Economists had expected February new home sales to rise to a 315,000 annualized rate, according to a Bloomberg survey. It was the fourth straight monthly decline for new home sales, and the streak will raise doubts among some economists on the likelihood of a U.S. housing sector recovery this year.
Weakness Despite Homebuyer Help
January's new home sale total was also revised to a 315,000 annualized rate, up slightly from the previously released 309,000 annualized rate. New home sales totaled a 345,000 rate in December, 2009, and 362,000 in November, 2009. They hit a 12-month high of only 419,000 in July, 2009, and totaled 354,000 a year ago, in February, 2009.
The four-month sales decline has occurred despite the expanded home buyer tax credit. Congress had extended and increased the home purchase tax credit -- to $8,000 for first-time buyers, $6,500 for repeat home owners -- and buyers have until Apr. 30, 2010 to take advantage of the program.
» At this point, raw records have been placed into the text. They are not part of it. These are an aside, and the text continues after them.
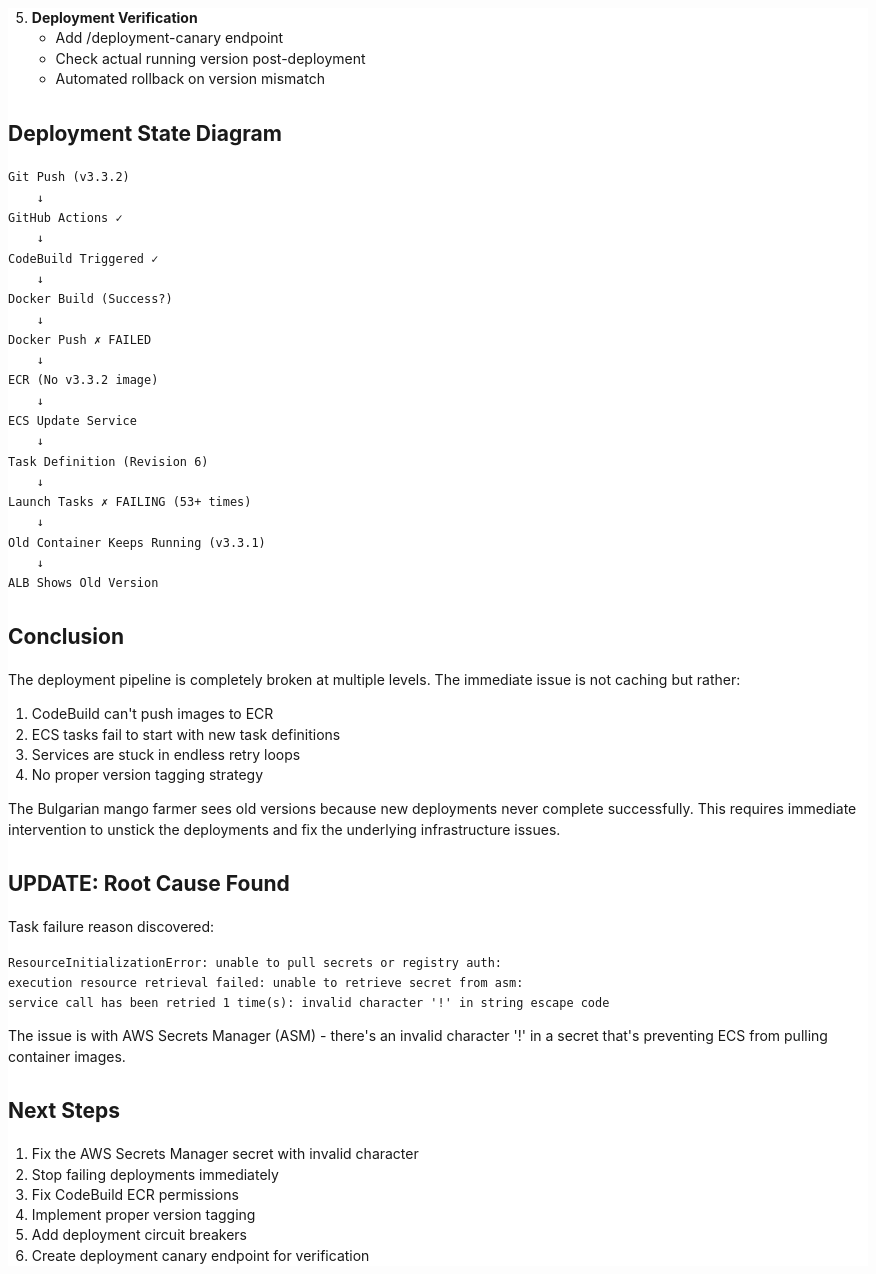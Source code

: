 5. **Deployment Verification**
   - Add /deployment-canary endpoint
   - Check actual running version post-deployment
   - Automated rollback on version mismatch

## Deployment State Diagram
```
Git Push (v3.3.2) 
    ↓
GitHub Actions ✓
    ↓
CodeBuild Triggered ✓
    ↓
Docker Build (Success?)
    ↓
Docker Push ✗ FAILED
    ↓
ECR (No v3.3.2 image)
    ↓
ECS Update Service
    ↓
Task Definition (Revision 6)
    ↓
Launch Tasks ✗ FAILING (53+ times)
    ↓
Old Container Keeps Running (v3.3.1)
    ↓
ALB Shows Old Version
```

## Conclusion
The deployment pipeline is completely broken at multiple levels. The immediate issue is not caching but rather:
1. CodeBuild can't push images to ECR
2. ECS tasks fail to start with new task definitions
3. Services are stuck in endless retry loops
4. No proper version tagging strategy

The Bulgarian mango farmer sees old versions because new deployments never complete successfully. This requires immediate intervention to unstick the deployments and fix the underlying infrastructure issues.

## UPDATE: Root Cause Found
Task failure reason discovered:
```
ResourceInitializationError: unable to pull secrets or registry auth: 
execution resource retrieval failed: unable to retrieve secret from asm: 
service call has been retried 1 time(s): invalid character '!' in string escape code
```

The issue is with AWS Secrets Manager (ASM) - there's an invalid character '!' in a secret that's preventing ECS from pulling container images.

## Next Steps
1. Fix the AWS Secrets Manager secret with invalid character
2. Stop failing deployments immediately
3. Fix CodeBuild ECR permissions
4. Implement proper version tagging
5. Add deployment circuit breakers
6. Create deployment canary endpoint for verification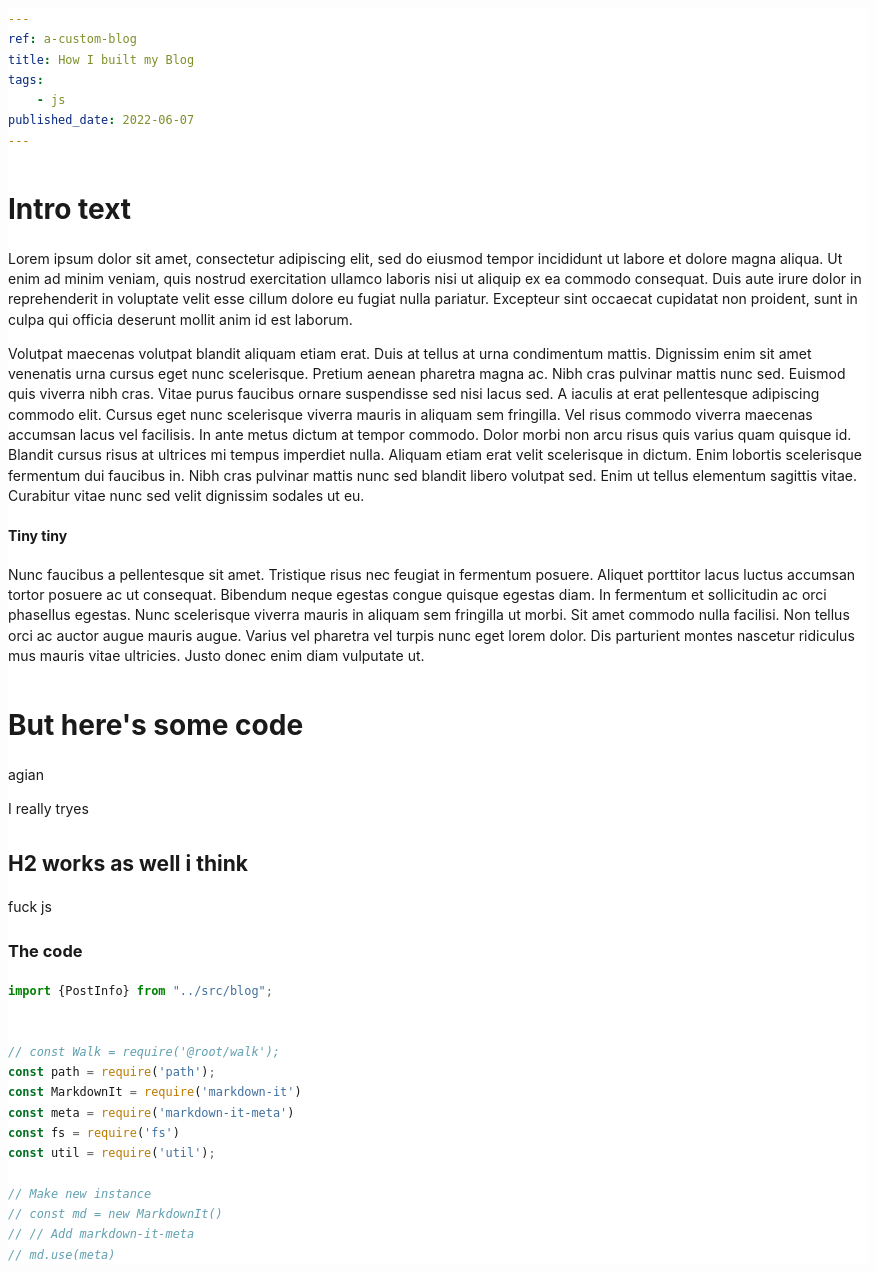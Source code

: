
 ```yaml
---
ref: a-custom-blog
title: How I built my Blog
tags: 
    - js
published_date: 2022-06-07
---
```

# Intro text
Lorem ipsum dolor sit amet, consectetur adipiscing elit, sed do eiusmod tempor incididunt ut labore et dolore magna aliqua. Ut enim ad minim veniam, quis nostrud exercitation ullamco laboris nisi ut aliquip ex ea commodo consequat. Duis aute irure dolor in reprehenderit in voluptate velit esse cillum dolore eu fugiat nulla pariatur. Excepteur sint occaecat cupidatat non proident, sunt in culpa qui officia deserunt mollit anim id est laborum.


Volutpat maecenas volutpat blandit aliquam etiam erat. Duis at tellus at urna condimentum mattis. Dignissim enim sit amet venenatis urna cursus eget nunc scelerisque. Pretium aenean pharetra magna ac. Nibh cras pulvinar mattis nunc sed. Euismod quis viverra nibh cras. Vitae purus faucibus ornare suspendisse sed nisi lacus sed. A iaculis at erat pellentesque adipiscing commodo elit. Cursus eget nunc scelerisque viverra mauris in aliquam sem fringilla. Vel risus commodo viverra maecenas accumsan lacus vel facilisis. In ante metus dictum at tempor commodo. Dolor morbi non arcu risus quis varius quam quisque id. Blandit cursus risus at ultrices mi tempus imperdiet nulla. Aliquam etiam erat velit scelerisque in dictum. Enim lobortis scelerisque fermentum dui faucibus in. Nibh cras pulvinar mattis nunc sed blandit libero volutpat sed. Enim ut tellus elementum sagittis vitae. Curabitur vitae nunc sed velit dignissim sodales ut eu.

#### Tiny tiny
Nunc faucibus a pellentesque sit amet. Tristique risus nec feugiat in fermentum posuere. Aliquet porttitor lacus luctus accumsan tortor posuere ac ut consequat. Bibendum neque egestas congue quisque egestas diam. In fermentum et sollicitudin ac orci phasellus egestas. Nunc scelerisque viverra mauris in aliquam sem fringilla ut morbi. Sit amet commodo nulla facilisi. Non tellus orci ac auctor augue mauris augue. Varius vel pharetra vel turpis nunc eget lorem dolor. Dis parturient montes nascetur ridiculus mus mauris vitae ultricies. Justo donec enim diam vulputate ut.

# But here's some code 
agian

I really tryes 

## H2 works as well i think


fuck js

### The code 
```js 
import {PostInfo} from "../src/blog";


// const Walk = require('@root/walk');
const path = require('path');
const MarkdownIt = require('markdown-it')
const meta = require('markdown-it-meta')
const fs = require('fs')
const util = require('util');

// Make new instance
// const md = new MarkdownIt()
// // Add markdown-it-meta
// md.use(meta)
```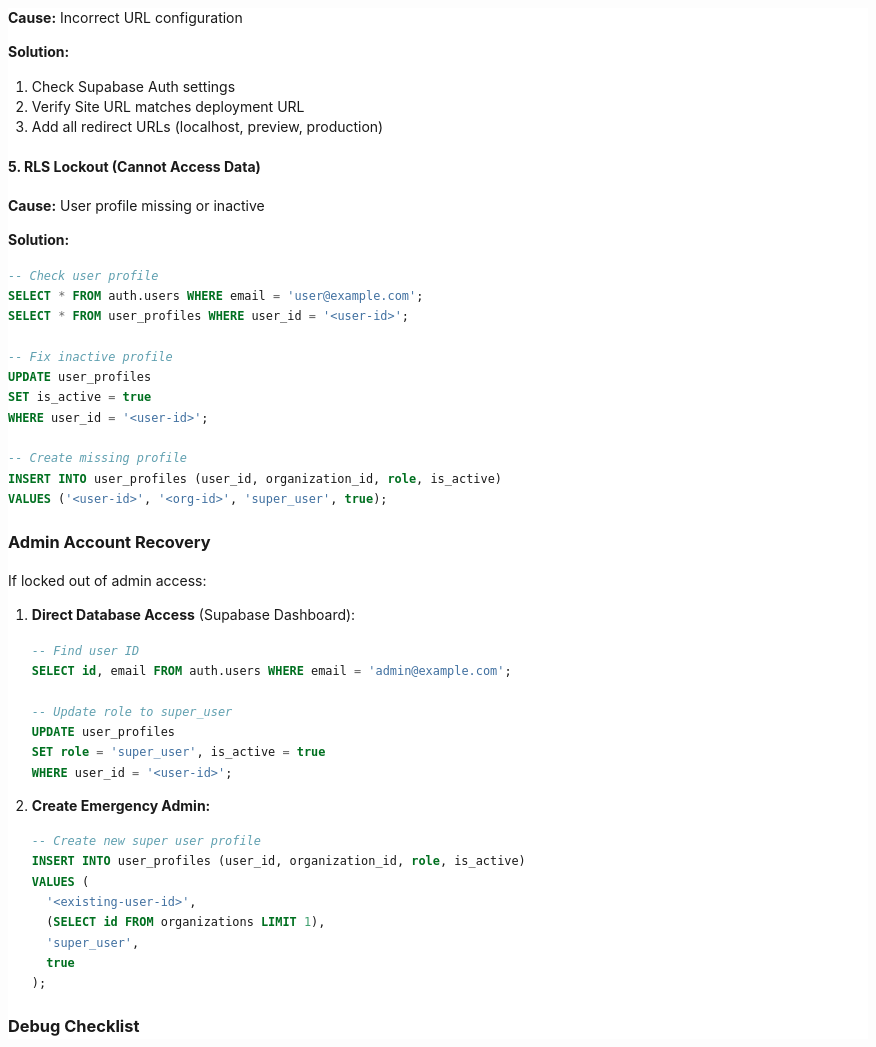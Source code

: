 **Cause:** Incorrect URL configuration

**Solution:**
1. Check Supabase Auth settings
2. Verify Site URL matches deployment URL
3. Add all redirect URLs (localhost, preview, production)

#### 5. RLS Lockout (Cannot Access Data)

**Cause:** User profile missing or inactive

**Solution:**
```sql
-- Check user profile
SELECT * FROM auth.users WHERE email = 'user@example.com';
SELECT * FROM user_profiles WHERE user_id = '<user-id>';

-- Fix inactive profile
UPDATE user_profiles 
SET is_active = true 
WHERE user_id = '<user-id>';

-- Create missing profile
INSERT INTO user_profiles (user_id, organization_id, role, is_active)
VALUES ('<user-id>', '<org-id>', 'super_user', true);
```

### Admin Account Recovery

If locked out of admin access:

1. **Direct Database Access** (Supabase Dashboard):
   ```sql
   -- Find user ID
   SELECT id, email FROM auth.users WHERE email = 'admin@example.com';
   
   -- Update role to super_user
   UPDATE user_profiles 
   SET role = 'super_user', is_active = true 
   WHERE user_id = '<user-id>';
   ```

2. **Create Emergency Admin:**
   ```sql
   -- Create new super user profile
   INSERT INTO user_profiles (user_id, organization_id, role, is_active)
   VALUES (
     '<existing-user-id>',
     (SELECT id FROM organizations LIMIT 1),
     'super_user',
     true
   );
   ```

### Debug Checklist
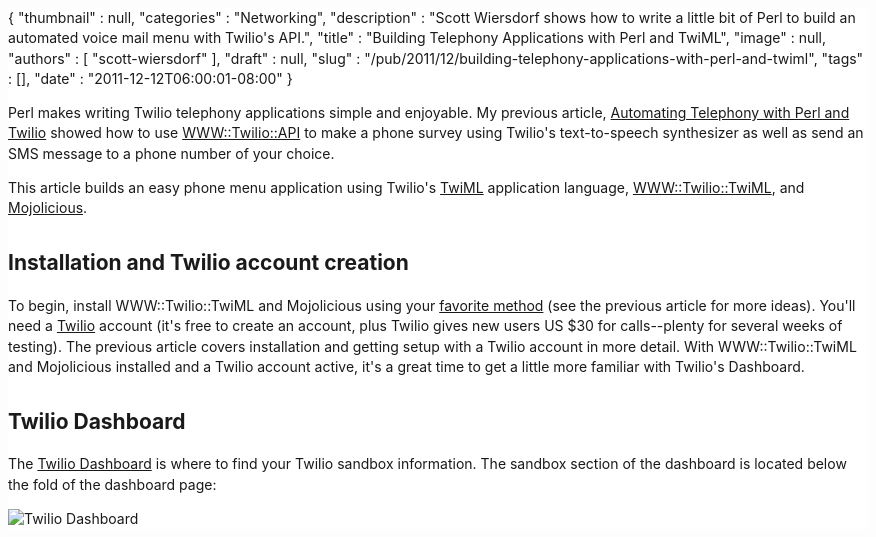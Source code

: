 {
   "thumbnail" : null,
   "categories" : "Networking",
   "description" : "Scott Wiersdorf shows how to write a little bit of Perl to build an automated voice mail menu with Twilio's API.",
   "title" : "Building Telephony Applications with Perl and TwiML",
   "image" : null,
   "authors" : [
      "scott-wiersdorf"
   ],
   "draft" : null,
   "slug" : "/pub/2011/12/building-telephony-applications-with-perl-and-twiml",
   "tags" : [],
   "date" : "2011-12-12T06:00:01-08:00"
}





Perl makes writing Twilio telephony applications simple and enjoyable.
My previous article, [Automating Telephony with Perl and
Twilio](/media/_pub_2011_12_building-telephony-applications-with-perl-and-twiml/automating-telephony-with-perl-and-twilio.html)
showed how to use
[WWW::Twilio::API](http://search.cpan.org/perldoc?WWW::Twilio::API) to
make a phone survey using Twilio's text-to-speech synthesizer as well as
send an SMS message to a phone number of your choice.

This article builds an easy phone menu application using Twilio's
[TwiML](http://www.twilio.com/docs/api/twiml/) application language,
[WWW::Twilio::TwiML](http://search.cpan.org/perldoc?WWW::Twilio::TwiML),
and [Mojolicious](http://mojolicio.us/).

**Installation and Twilio account creation**
--------------------------------------------

To begin, install WWW::Twilio::TwiML and Mojolicious using your
[favorite method](http://www.cpan.org/modules/INSTALL.html) (see the
previous article for more ideas). You'll need a
[Twilio](http://www.twilio.com/) account (it's free to create an
account, plus Twilio gives new users US \$30 for calls--plenty for
several weeks of testing). The previous article covers installation and
getting setup with a Twilio account in more detail. With
WWW::Twilio::TwiML and Mojolicious installed and a Twilio account
active, it's a great time to get a little more familiar with Twilio's
Dashboard.

**Twilio Dashboard**
--------------------

The [Twilio Dashboard](https://www.twilio.com/user/account) is where to
find your Twilio sandbox information. The sandbox section of the
dashboard is located below the fold of the dashboard page:

![Twilio
Dashboard](/images/_pub_2011_12_building-telephony-applications-with-perl-and-twiml/dashboard.png)
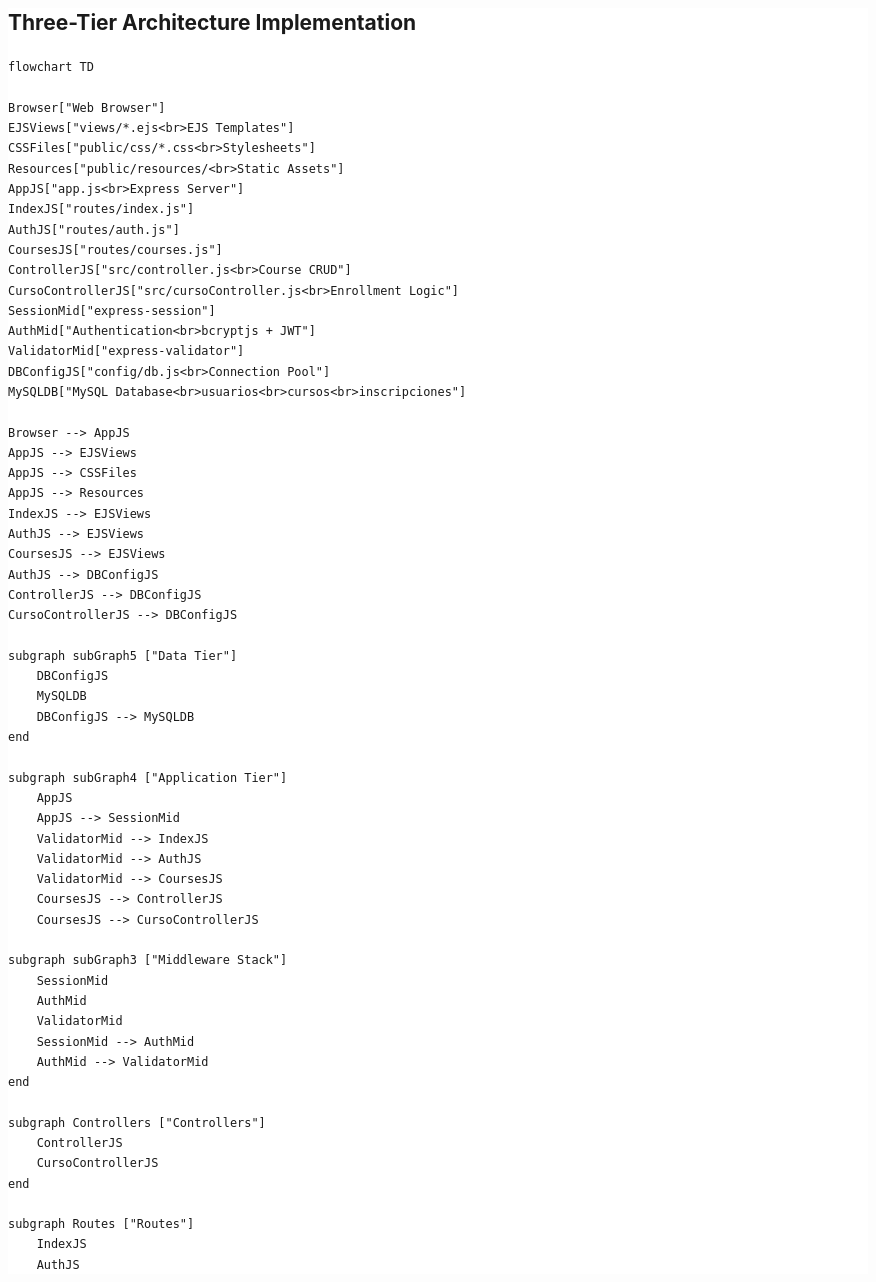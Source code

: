 ## Three-Tier Architecture Implementation

```mermaid
flowchart TD

Browser["Web Browser"]
EJSViews["views/*.ejs<br>EJS Templates"]
CSSFiles["public/css/*.css<br>Stylesheets"]
Resources["public/resources/<br>Static Assets"]
AppJS["app.js<br>Express Server"]
IndexJS["routes/index.js"]
AuthJS["routes/auth.js"]
CoursesJS["routes/courses.js"]
ControllerJS["src/controller.js<br>Course CRUD"]
CursoControllerJS["src/cursoController.js<br>Enrollment Logic"]
SessionMid["express-session"]
AuthMid["Authentication<br>bcryptjs + JWT"]
ValidatorMid["express-validator"]
DBConfigJS["config/db.js<br>Connection Pool"]
MySQLDB["MySQL Database<br>usuarios<br>cursos<br>inscripciones"]

Browser --> AppJS
AppJS --> EJSViews
AppJS --> CSSFiles
AppJS --> Resources
IndexJS --> EJSViews
AuthJS --> EJSViews
CoursesJS --> EJSViews
AuthJS --> DBConfigJS
ControllerJS --> DBConfigJS
CursoControllerJS --> DBConfigJS

subgraph subGraph5 ["Data Tier"]
    DBConfigJS
    MySQLDB
    DBConfigJS --> MySQLDB
end

subgraph subGraph4 ["Application Tier"]
    AppJS
    AppJS --> SessionMid
    ValidatorMid --> IndexJS
    ValidatorMid --> AuthJS
    ValidatorMid --> CoursesJS
    CoursesJS --> ControllerJS
    CoursesJS --> CursoControllerJS

subgraph subGraph3 ["Middleware Stack"]
    SessionMid
    AuthMid
    ValidatorMid
    SessionMid --> AuthMid
    AuthMid --> ValidatorMid
end

subgraph Controllers ["Controllers"]
    ControllerJS
    CursoControllerJS
end

subgraph Routes ["Routes"]
    IndexJS
    AuthJS
```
In another troubling trend, inventories, which had been trending lower for more than a half-year, unexpectedly rose again in February, inching higher to a 9.2-month supply, from a 9.1-month supply in January. Still, the February median sales price of a new home rose 5.2%, to $220,500, compared to a year ago.
Most parts of the country shared the pain in February: New home sales plunged 20% in the Northeast, fell 18% in the Midwest, and decreased 4.6% in the South. One bright spot -- they surged 20.8% in the West.
Can't Blame the Weather Completely
New homes sales figures are significant since increases have been strongly correlated in the past with higher demand and an economic expansion. That's because when new homes are sold, owners tend to buy durable goods and big ticket items for their new residence -- furniture, appliances, home supplies. An uptrend in these purchases is good news for the economy and bullish for the stock market.
However, government statisticians also caution that the new home sales statistic contains a margin of error and is subject to revisions.
There's no way to sugar-coat the February data or the four-month downtrend. Not all of the recent decline can be attributed to this year's extreme winter weather -- not an ideal season to buy and move into a new home. The weakness also reflects understandable buyer caution in the face of barely stabilizing home prices. After all, who wants to buy a depreciating asset? Many potential buyers are no-doubt seeing the high inventory totals and holding off their purchase, calculating that prices may drop in the quarters ahead. Others are holding off due to job market uncertainty.